**Data supplied**
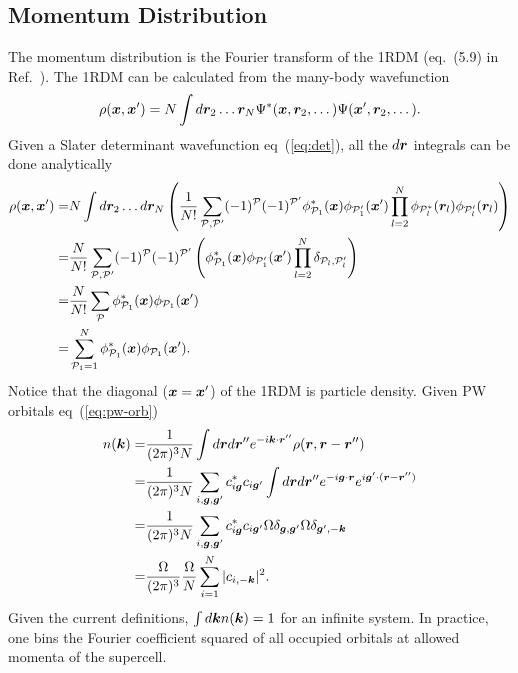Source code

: \subsection{Momentum Distribution}
\label{sec:wf-pw-sdet-nk}
The momentum distribution is the Fourier transform of the 1RDM (eq.~(5.9) in Ref.~\cite{Martin2016}). The 1RDM can be calculated from the many-body wavefunction
\begin{align}
\rho(\boldsymbol{x}, \boldsymbol{x}') = N\int d\boldsymbol{r}_2\dots\boldsymbol{r}_N \Psi^*(\boldsymbol{x}, \boldsymbol{r}_2, \dots) \Psi(\boldsymbol{x}', \boldsymbol{r}_2, \dots).
\end{align}
Given a Slater determinant wavefunction eq~(\ref{eq:det}), all the $d\boldsymbol{r}$ integrals can be done analytically
\begin{align}
\rho(\boldsymbol{x}, \boldsymbol{x}') =& N\int d\boldsymbol{r}_2\dots d\boldsymbol{r}_N
\left(
\frac{1}{N!}\sum\limits_{\mathcal{P}, \mathcal{P}'} (-1)^{\mathcal{P}} (-1)^{\mathcal{P}'}
\phi_{\mathcal{P}_1}^*(\boldsymbol{x})\phi_{\mathcal{P}_1'}(\boldsymbol{x}')
\prod\limits_{l=2}^{N}\phi_{\mathcal{P}_l^*}(\boldsymbol{r}_l)\phi_{\mathcal{P}_l'}(\boldsymbol{r}_l) 
\right) \nonumber \\
=& \frac{N}{N!} \sum\limits_{\mathcal{P}, \mathcal{P}'} (-1)^{\mathcal{P}} (-1)^{\mathcal{P}'}
\left(
\phi_{\mathcal{P}_1}^*(\boldsymbol{x})\phi_{\mathcal{P}_1'}(\boldsymbol{x}')
\prod\limits_{l=2}^N \delta_{\mathcal{P}_l,\mathcal{P}_l'}
\right) \nonumber \\
=& \frac{N}{N!} \sum\limits_{\mathcal{P}} \phi_{\mathcal{P}_1}^*(\boldsymbol{x})\phi_{\mathcal{P}_1}(\boldsymbol{x}') \nonumber \\
=& \sum\limits_{\mathcal{P}_1=1}^N \phi_{\mathcal{P}_1}^*(\boldsymbol{x})\phi_{\mathcal{P}_1}(\boldsymbol{x}'). \label{eq:det-1rdm}
\end{align}
Notice that the diagonal ($\boldsymbol{x}=\boldsymbol{x}'$) of the 1RDM is particle density. Given PW orbitals eq~(\ref{eq:pw-orb})
\begin{align}
n(\boldsymbol{k}) =& \frac{1}{(2\pi)^3N}\int d\boldsymbol{r} d\boldsymbol{r}'' e^{-i\boldsymbol{k}\cdot\boldsymbol{r}''} \rho(\boldsymbol{r}, \boldsymbol{r}-\boldsymbol{r}'') \nonumber \\
= & \frac{1}{(2\pi)^3N} \sum\limits_{i, \boldsymbol{g}, \boldsymbol{g}'} c_{i\boldsymbol{g}}^*c_{i\boldsymbol{g}'}
\int d\boldsymbol{r} d\boldsymbol{r}'' e^{-i\boldsymbol{g}\cdot\boldsymbol{r}}e^{i\boldsymbol{g}'\cdot(\boldsymbol{r}-\boldsymbol{r}'')} \nonumber \\
=&  \frac{1}{(2\pi)^3N} \sum\limits_{i, \boldsymbol{g}, \boldsymbol{g}'} c_{i\boldsymbol{g}}^*c_{i\boldsymbol{g}'} \Omega\delta_{\boldsymbol{g}, \boldsymbol{g}'}\Omega\delta_{\boldsymbol{g}',-\boldsymbol{k}} \nonumber \\
=& \frac{\Omega}{(2\pi)^3}\frac{\Omega}{N}\sum_{i=1}^{N} \vert c_{i,-\boldsymbol{k}}\vert^2.\label{eq:det-nofk}
\end{align}
Given the current definitions, $\int d\boldsymbol{k} n(\boldsymbol{k}) = 1$ for an infinite system. In practice, one bins the Fourier coefficient squared of all occupied orbitals at allowed momenta of the supercell.

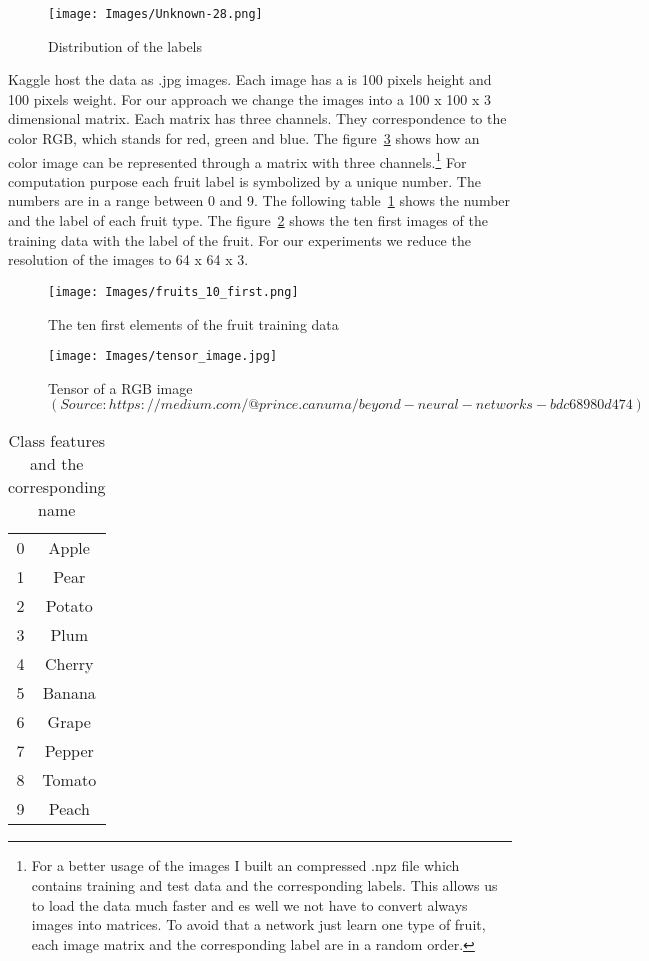 \documentclass[11pt, a4paper]{article}
\begin{document}
\begin{figure}[htp]
\centering
\texttt{[image: Images/Unknown-28.png]} 
\caption{Distribution of the labels}
\label{fig: distri}
\end{figure}

Kaggle host the data as .jpg images. Each image has a is 100 pixels height and 100 pixels weight. For our approach we change the images into a 100 x 100 x 3 dimensional matrix.
Each matrix has three channels. They correspondence to the color RGB, which stands for red, green and blue. The figure~\ref{fig: tensor_channel} shows how an color image can be represented through a matrix with three channels.\footnote{For a better usage of the images I built an compressed .npz file which contains training and test data and the  corresponding labels. This allows us to load the data much faster and es well we not have to convert always images into matrices. To avoid that a network just learn one type of fruit, each image matrix and the corresponding label are in a random order.}
For computation purpose each fruit label is symbolized by a unique number. The numbers are in a range between 0 and 9. The following table~\ref{tab: class_feature} shows the number and the label of each fruit type. The figure~\ref{fig: fruit_10} shows the ten first images of the training data with the label of the fruit.
For our experiments we reduce the resolution of the images to 64 x 64 x 3.

\begin{figure}[htp]
\centering
\texttt{[image: Images/fruits\_10\_first.png]} 
\caption{The ten first elements of the fruit training data}
\label{fig: fruit_10}
\end{figure}

\begin{figure}[htp]
\centering
\texttt{[image: Images/tensor\_image.jpg]} 
\caption{Tensor of a RGB image $(Source: https://medium.com/@prince.canuma/beyond-neural-networks-bdc68980d474)$}
\label{fig: tensor_channel}
\end{figure}

\begin{table}[htp]
\centering
\begin{tabular}{|c|c|}
\hline
0 & Apple \\ 
1 & Pear \\
2 & Potato \\
3 & Plum \\
4 & Cherry \\
5 & Banana \\
6 & Grape \\
7 & Pepper \\
8 & Tomato \\
9 & Peach \\
\hline
\end{tabular}
\caption{Class features and the corresponding name}
\label{tab: class_feature} 
\end{table}
\end{document}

**What to produce**
Please transcribe exactly the line containing "4 & Cherry \\" and every line after it to the end of the data, and no other lines.

**Solution to this problem**
4 & Cherry \\
5 & Banana \\
6 & Grape \\
7 & Pepper \\
8 & Tomato \\
9 & Peach \\
\hline
\end{tabular}
\caption{Class features and the corresponding name}
\label{tab: class_feature} 
\end{table}
\end{document}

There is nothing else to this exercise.